■ Your instructions ■
An exact copy of all the data is needed, with every picture left out.

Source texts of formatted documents
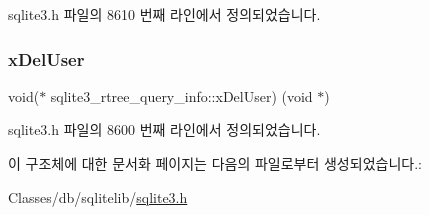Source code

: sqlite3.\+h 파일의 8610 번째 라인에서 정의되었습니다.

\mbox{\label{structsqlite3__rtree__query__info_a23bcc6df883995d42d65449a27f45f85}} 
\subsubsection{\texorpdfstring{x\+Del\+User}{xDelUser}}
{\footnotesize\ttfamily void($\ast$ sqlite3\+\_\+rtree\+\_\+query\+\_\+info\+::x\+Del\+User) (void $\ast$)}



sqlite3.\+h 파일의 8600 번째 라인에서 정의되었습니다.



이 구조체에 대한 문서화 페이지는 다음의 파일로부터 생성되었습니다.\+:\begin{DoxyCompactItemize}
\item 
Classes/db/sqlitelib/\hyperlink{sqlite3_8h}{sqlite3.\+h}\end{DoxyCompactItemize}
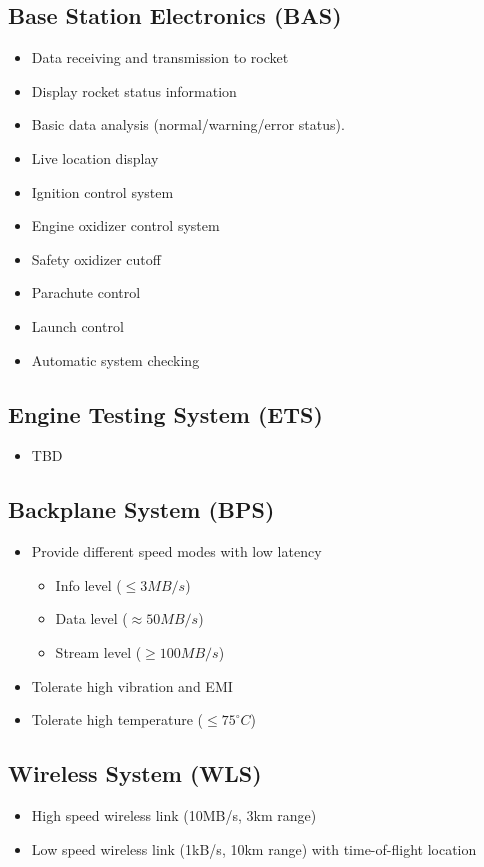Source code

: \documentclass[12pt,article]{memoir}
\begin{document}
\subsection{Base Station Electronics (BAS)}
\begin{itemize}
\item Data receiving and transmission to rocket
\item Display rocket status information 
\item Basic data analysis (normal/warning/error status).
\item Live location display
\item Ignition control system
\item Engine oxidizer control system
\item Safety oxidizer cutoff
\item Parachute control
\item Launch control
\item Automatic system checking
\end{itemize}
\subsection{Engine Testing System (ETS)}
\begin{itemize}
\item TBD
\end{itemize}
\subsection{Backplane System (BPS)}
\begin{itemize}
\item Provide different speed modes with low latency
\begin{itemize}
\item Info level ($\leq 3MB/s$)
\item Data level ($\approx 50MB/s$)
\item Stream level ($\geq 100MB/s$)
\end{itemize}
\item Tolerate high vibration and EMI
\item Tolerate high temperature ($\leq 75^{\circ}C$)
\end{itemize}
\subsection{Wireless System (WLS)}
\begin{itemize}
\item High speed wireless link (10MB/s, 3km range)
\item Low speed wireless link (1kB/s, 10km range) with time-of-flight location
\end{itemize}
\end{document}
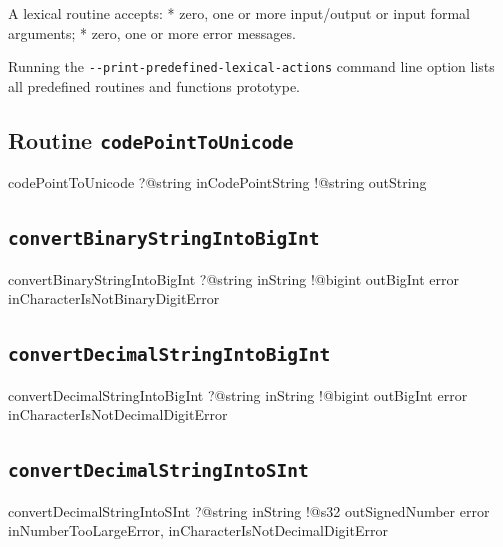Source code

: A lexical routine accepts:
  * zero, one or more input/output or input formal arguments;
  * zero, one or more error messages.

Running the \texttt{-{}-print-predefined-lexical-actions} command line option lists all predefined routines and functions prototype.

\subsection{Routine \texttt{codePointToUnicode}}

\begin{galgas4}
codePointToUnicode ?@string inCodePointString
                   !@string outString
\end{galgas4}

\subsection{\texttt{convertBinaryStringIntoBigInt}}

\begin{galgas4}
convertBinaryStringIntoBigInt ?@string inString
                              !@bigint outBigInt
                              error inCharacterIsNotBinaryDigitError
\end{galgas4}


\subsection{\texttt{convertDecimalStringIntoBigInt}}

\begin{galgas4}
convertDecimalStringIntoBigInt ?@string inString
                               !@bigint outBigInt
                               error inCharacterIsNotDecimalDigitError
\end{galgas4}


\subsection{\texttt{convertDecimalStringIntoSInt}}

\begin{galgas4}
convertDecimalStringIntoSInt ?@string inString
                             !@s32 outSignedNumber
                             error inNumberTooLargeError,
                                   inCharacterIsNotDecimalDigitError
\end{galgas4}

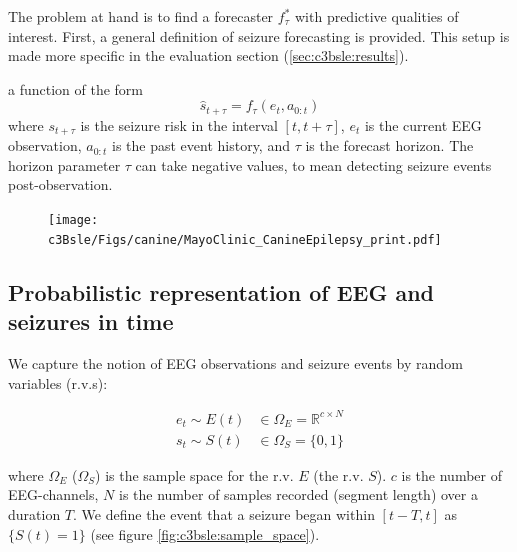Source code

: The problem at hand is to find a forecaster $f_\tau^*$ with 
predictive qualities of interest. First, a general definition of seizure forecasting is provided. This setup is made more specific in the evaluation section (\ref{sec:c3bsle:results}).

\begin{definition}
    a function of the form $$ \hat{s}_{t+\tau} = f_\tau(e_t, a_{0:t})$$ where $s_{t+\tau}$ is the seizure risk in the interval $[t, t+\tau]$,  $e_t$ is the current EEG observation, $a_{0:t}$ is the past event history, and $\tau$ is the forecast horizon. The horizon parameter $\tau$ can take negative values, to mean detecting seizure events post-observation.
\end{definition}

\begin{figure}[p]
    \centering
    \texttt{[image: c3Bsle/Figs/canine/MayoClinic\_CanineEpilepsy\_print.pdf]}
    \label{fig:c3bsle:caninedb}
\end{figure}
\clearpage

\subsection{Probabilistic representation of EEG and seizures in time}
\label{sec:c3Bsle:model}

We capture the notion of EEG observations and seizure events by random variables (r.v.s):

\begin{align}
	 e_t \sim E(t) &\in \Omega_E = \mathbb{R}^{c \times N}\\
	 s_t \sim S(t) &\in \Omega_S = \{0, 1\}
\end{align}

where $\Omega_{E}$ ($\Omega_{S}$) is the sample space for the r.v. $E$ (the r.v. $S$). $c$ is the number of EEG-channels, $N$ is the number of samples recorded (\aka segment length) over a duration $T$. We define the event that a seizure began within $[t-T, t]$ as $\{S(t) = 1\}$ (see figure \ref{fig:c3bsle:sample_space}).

■ Task response ■
Source code

: sqlite3.\+h 파일의 8610 번째 라인에서 정의되었습니다.

\mbox{\label{structsqlite3__rtree__query__info_a23bcc6df883995d42d65449a27f45f85}} 
\subsubsection{\texorpdfstring{x\+Del\+User}{xDelUser}}
{\footnotesize\ttfamily void($\ast$ sqlite3\+\_\+rtree\+\_\+query\+\_\+info\+::x\+Del\+User) (void $\ast$)}



sqlite3.\+h 파일의 8600 번째 라인에서 정의되었습니다.



이 구조체에 대한 문서화 페이지는 다음의 파일로부터 생성되었습니다.\+:\begin{DoxyCompactItemize}
\item 
Classes/db/sqlitelib/\hyperlink{sqlite3_8h}{sqlite3.\+h}\end{DoxyCompactItemize}
Source code

: \documentclass[12pt,article]{memoir}
\begin{document}
\subsection{Base Station Electronics (BAS)}
\begin{itemize}
\item Data receiving and transmission to rocket
\item Display rocket status information 
\item Basic data analysis (normal/warning/error status).
\item Live location display
\item Ignition control system
\item Engine oxidizer control system
\item Safety oxidizer cutoff
\item Parachute control
\item Launch control
\item Automatic system checking
\end{itemize}
\subsection{Engine Testing System (ETS)}
\begin{itemize}
\item TBD
\end{itemize}
\subsection{Backplane System (BPS)}
\begin{itemize}
\item Provide different speed modes with low latency
\begin{itemize}
\item Info level ($\leq 3MB/s$)
\item Data level ($\approx 50MB/s$)
\item Stream level ($\geq 100MB/s$)
\end{itemize}
\item Tolerate high vibration and EMI
\item Tolerate high temperature ($\leq 75^{\circ}C$)
\end{itemize}
\subsection{Wireless System (WLS)}
\begin{itemize}
\item High speed wireless link (10MB/s, 3km range)
\item Low speed wireless link (1kB/s, 10km range) with time-of-flight location
\end{itemize}
\end{document}
Source code

: A lexical routine accepts:
  * zero, one or more input/output or input formal arguments;
  * zero, one or more error messages.

Running the \texttt{-{}-print-predefined-lexical-actions} command line option lists all predefined routines and functions prototype.

\subsection{Routine \texttt{codePointToUnicode}}

\begin{galgas4}
codePointToUnicode ?@string inCodePointString
                   !@string outString
\end{galgas4}

\subsection{\texttt{convertBinaryStringIntoBigInt}}

\begin{galgas4}
convertBinaryStringIntoBigInt ?@string inString
                              !@bigint outBigInt
                              error inCharacterIsNotBinaryDigitError
\end{galgas4}


\subsection{\texttt{convertDecimalStringIntoBigInt}}

\begin{galgas4}
convertDecimalStringIntoBigInt ?@string inString
                               !@bigint outBigInt
                               error inCharacterIsNotDecimalDigitError
\end{galgas4}


\subsection{\texttt{convertDecimalStringIntoSInt}}

\begin{galgas4}
convertDecimalStringIntoSInt ?@string inString
                             !@s32 outSignedNumber
                             error inNumberTooLargeError,
                                   inCharacterIsNotDecimalDigitError
\end{galgas4}

Source code

: The problem at hand is to find a forecaster $f_\tau^*$ with 
predictive qualities of interest. First, a general definition of seizure forecasting is provided. This setup is made more specific in the evaluation section (\ref{sec:c3bsle:results}).

\begin{definition}
    a function of the form $$ \hat{s}_{t+\tau} = f_\tau(e_t, a_{0:t})$$ where $s_{t+\tau}$ is the seizure risk in the interval $[t, t+\tau]$,  $e_t$ is the current EEG observation, $a_{0:t}$ is the past event history, and $\tau$ is the forecast horizon. The horizon parameter $\tau$ can take negative values, to mean detecting seizure events post-observation.
\end{definition}

\begin{figure}[p]
    \centering
    \texttt{[image: c3Bsle/Figs/canine/MayoClinic\_CanineEpilepsy\_print.pdf]}
    \label{fig:c3bsle:caninedb}
\end{figure}
\clearpage

\subsection{Probabilistic representation of EEG and seizures in time}
\label{sec:c3Bsle:model}

We capture the notion of EEG observations and seizure events by random variables (r.v.s):

\begin{align}
	 e_t \sim E(t) &\in \Omega_E = \mathbb{R}^{c \times N}\\
	 s_t \sim S(t) &\in \Omega_S = \{0, 1\}
\end{align}

where $\Omega_{E}$ ($\Omega_{S}$) is the sample space for the r.v. $E$ (the r.v. $S$). $c$ is the number of EEG-channels, $N$ is the number of samples recorded (\aka segment length) over a duration $T$. We define the event that a seizure began within $[t-T, t]$ as $\{S(t) = 1\}$ (see figure \ref{fig:c3bsle:sample_space}).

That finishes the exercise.